Generally, to obtain electrolytic electron emission, 10 ⁷ V /
Although an electrolytic strength of about cm is required, the distance between the source electrode 11 and the drain electrode 12 is extremely short at 120 nm, and the tips of the source electrode 11 and the drain electrode 12 are 30
It is possible to operate at a voltage on the order of mV, because it is about nm, which is extremely inferior, and the electrolytic strength is high. Since the ratio of the gate voltage to the source / drain voltage is proportional to the radius of the nanotube gate electrode 14 and the ratio between the source electrode 11 and the drain electrode 12 (1: 8 in this embodiment), the gate voltage is more than the source / drain voltage. It can be further lowered, and high gain can be obtained.

As described above, according to this embodiment,
A transistor that operates at a low voltage and has a high gain can be obtained. The transistor operating at low voltage has a short switching time and consumes less power. In addition, an ultra-small transistor can be constructed by reflecting the dimensions of the nanotube.

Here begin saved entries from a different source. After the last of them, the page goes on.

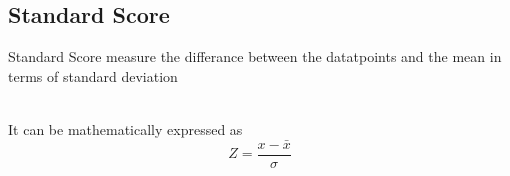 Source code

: \documentclass[twoside,12pt]{report}  %
\renewcommand{\thefigure}{\thechapter-\arabic{figure}} %
\begin{document}
\subsection{Standard Score}
\begin{tcolorbox}[colback=red!5!white, colframe=red!75!black, title = \textbf{Example}]
	Standard Score measure the differance between the datatpoints and the mean in terms of standard deviation
\end{tcolorbox}
\noindent
\\
It can be mathematically expressed as 
$$ Z = \frac{x-\bar{x}}{\sigma} $$

%
%


\renewcommand{\thechapter}{\Alph{chapter}}
\renewcommand{\thefigure}{\thechapter-\arabic{figure}}
\setcounter{figure}{0}


\appendix
\end{document}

Now, a method of manufacturing this transistor will be described. First, nanotubes are deposited on an insulating substrate by arc discharge or the like and transferred to another chamber without breaking the vacuum. Next, an aluminum thin film is deposited to a thickness of several nm by the vacuum evaporation method. Then, it is transferred to another chamber and oxidized in oxygen plasma to form aluminum oxide. When the substrate is further moved to another chamber and anisotropically etched with argon while tilting the substrate largely, aluminum oxide on both ends of the nanotube is removed and both ends of the nanotube can be opened. After that, a copper thin film is formed. This is because a gas (organic metal compound, etc.) containing copper as a constituent element is made to flow over the substrate, and an extremely narrowed electron beam is applied only to the source / drain electrodes at both ends of the nanotube to decompose the gas. Copper thin film patterns can be deposited. In addition to the electron beam irradiation, an STM (scanning tunnel) is used to form the electrode pattern.
There is also a method in which a fine needle for a ring microscope is aligned with a portion where an electrode is to be formed, the above gas is caused to flow, and an electric current is passed between the gas and the substrate to decompose the gas.

[0014]

As described above, according to the present invention, by using the nanotube, it is possible to provide an extremely small-sized transistor capable of operating at a low voltage. Such a transistor is a very excellent transistor because of its high switching speed and low power consumption.

[Brief description of drawings]

FIG. 1 is a schematic view of a transistor using a carbon nanotube for explaining an example of the present invention.

FIG. 2 is a schematic view of a triode vacuum tube for explaining a conventional technique.

[Explanation of symbols]

 11 Source Electrode 12 Drain Electrode 13 Insulator 14 Carbon Nanotube Gate Electrode 21 Cathode 22 Anode 23 Grid 24 Glass Tube

Claims (2)

[Claims] 1. A source / drain electrode is provided on both ends of a carbon nanotube serving as a gate electrode via an insulator, and a voltage is applied between the source electrode and the drain electrode to direct electrons from the source electrode toward the drain electrode. A carbon nanotube transistor characterized in that the number of electrons that are emitted and are controlled by the gate voltage applied to the carbon nanotubes reach the drain. 2. The carbon nanotube transistor according to claim 1, wherein an insulator is not provided in a portion of the source electrode where electrons are emitted.